Reputation: 1426
I have a large list of objects in Python that I'm storing in a text file (for lack of knowledge of how to use any other database for the present).
Currently there are 40,000 but I expect the list length eventually may exceed 1,000,000. I'm trying to remove duplicates, where duplicates are defined as different objects having the same value for a text string attribute, but keep the most recent version of that object (defined as having the highest value in another attribute).
What I want to make is a function that returns only objects 2 and 3 from the following list, reliably:
Object 1: text="hello" ID=1
Object 2: text="hello" ID=2
Object 3: text="something else" ID=3
Doing this manually (looping through the list each time for each object) is too slow already and will get slower with O(l^2)
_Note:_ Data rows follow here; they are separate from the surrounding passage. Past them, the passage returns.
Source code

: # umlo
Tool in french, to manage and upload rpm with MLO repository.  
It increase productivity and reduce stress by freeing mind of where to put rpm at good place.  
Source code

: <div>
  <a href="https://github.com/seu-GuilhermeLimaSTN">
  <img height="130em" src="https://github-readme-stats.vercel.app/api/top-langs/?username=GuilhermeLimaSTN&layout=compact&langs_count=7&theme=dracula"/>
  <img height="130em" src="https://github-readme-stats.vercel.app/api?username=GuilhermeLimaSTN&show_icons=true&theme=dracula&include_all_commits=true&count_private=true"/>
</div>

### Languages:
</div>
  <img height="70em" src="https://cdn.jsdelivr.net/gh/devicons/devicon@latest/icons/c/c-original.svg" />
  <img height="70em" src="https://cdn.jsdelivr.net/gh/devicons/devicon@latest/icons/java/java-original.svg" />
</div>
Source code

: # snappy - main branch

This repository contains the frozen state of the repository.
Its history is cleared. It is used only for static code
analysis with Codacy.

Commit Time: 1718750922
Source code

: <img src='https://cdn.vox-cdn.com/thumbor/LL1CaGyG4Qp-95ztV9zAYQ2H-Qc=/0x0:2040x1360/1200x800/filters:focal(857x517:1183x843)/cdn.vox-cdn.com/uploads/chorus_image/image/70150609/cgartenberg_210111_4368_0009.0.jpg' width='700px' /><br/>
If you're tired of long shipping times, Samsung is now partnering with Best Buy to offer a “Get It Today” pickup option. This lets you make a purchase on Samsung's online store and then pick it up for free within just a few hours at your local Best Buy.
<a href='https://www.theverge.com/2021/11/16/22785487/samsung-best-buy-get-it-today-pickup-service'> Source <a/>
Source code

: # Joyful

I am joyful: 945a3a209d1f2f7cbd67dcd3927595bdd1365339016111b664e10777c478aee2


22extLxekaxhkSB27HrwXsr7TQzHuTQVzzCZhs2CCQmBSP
, so I need a smarter way to do it. I have seen hashing the objects and using the set function recommended multiple times, but I have two questions about this that I haven't found satisfactory answers to:
How does hashing improve the efficiency to the degree it does?
How can I do this and retain only the most recent such object? The examples I have seen all use the set function and I'm not sure how that would return only the most recent one.
EDIT: I can probably find good answers to question 1 elsewhere, but I am still stuck on question 2. To take another stab at explaining it, hashing the objects above on their text and using the set function will return a set where the objects chosen from duplicates are randomly chosen from each group of duplicates (e.g., above, either a set of (Object 2, Object 3) or (Object 1, Object 3) could be returned; I need (Object 2, Object 3)).
Upvotes: 0
Views: 144
Reputation: 113930
change to using a database ...
import sqlite3
db = sqlite3.connect("my.db")
db.execute("CREATE TABLE IF NOT EXISTS my_items (text PRIMARY KEY, id INTEGER);")
my_list_of_items = [("test",1),("test",2),("asdasd",3)]
db.execute_many("INSERT OR REPLACE INTO my_items (text,id) VALUES (?,?)",my_list_of_items)
db.commit()
print(db.execute("SELECT * FROM my_items").fetchall())
this may have maginally higher overhead in terms of time ... but you will save in RAM
Upvotes: 1
Reputation: 15290
Hashing is a well-researched subject in Computer Science. One of the standard uses is for implementing what Python calls a dictionary
. (Perl calls the same thing a hash
, for some reason. ;-) )
The idea is that for some key, such as a string, you can compute a simple numeric function - the hash value - and use that number as a quick way to look up the associated value stored in the dictionary.
Python has the built-in function hash()
that returns the standard computation of this value. It also supports the __hash__()
function, for objects that wish to compute their own hash value.
In a "normal" scenario, one way to determine if you have seen a field value before would be to use the field value as part of a dictionary. For example, you might stored a dictionary that maps the field in question to the entire record, or a list of records that all share the same field value.
In your case, your data is too big (according to you), so that would be a bad idea. Instead, you might try something like this:
seen_before = {} # Empty dictionary to start with.
while ... something :
info = read_next_record() # You figure this out.
fld = info.fields[some_field] # The value you care about
hv = hash(fld) # Compute hash value for field.
if hv in seen_before:
print("This field value has been seen before")
else:
seen_before[hv] = True # Never seen ... until NOW!
Upvotes: 0
Reputation: 28596
Could use a dict with the text as key and the newest object for each key as value.
Setting up some demo data:
>>> from collections import namedtuple
>>> Object = namedtuple('Object', 'text ID')
>>> objects = Object('foo', 1), Object('foo', 2), Object('bar', 4), Object('bar', 3)
Solution:
>>> unique = {}
>>> for obj in objects:
if obj.text not in unique or obj.ID > unique[obj.text].ID:
unique[obj.text] = obj
>>> unique.values()
[Object(text='foo', ID=2), Object(text='bar', ID=4)]
Upvotes: 0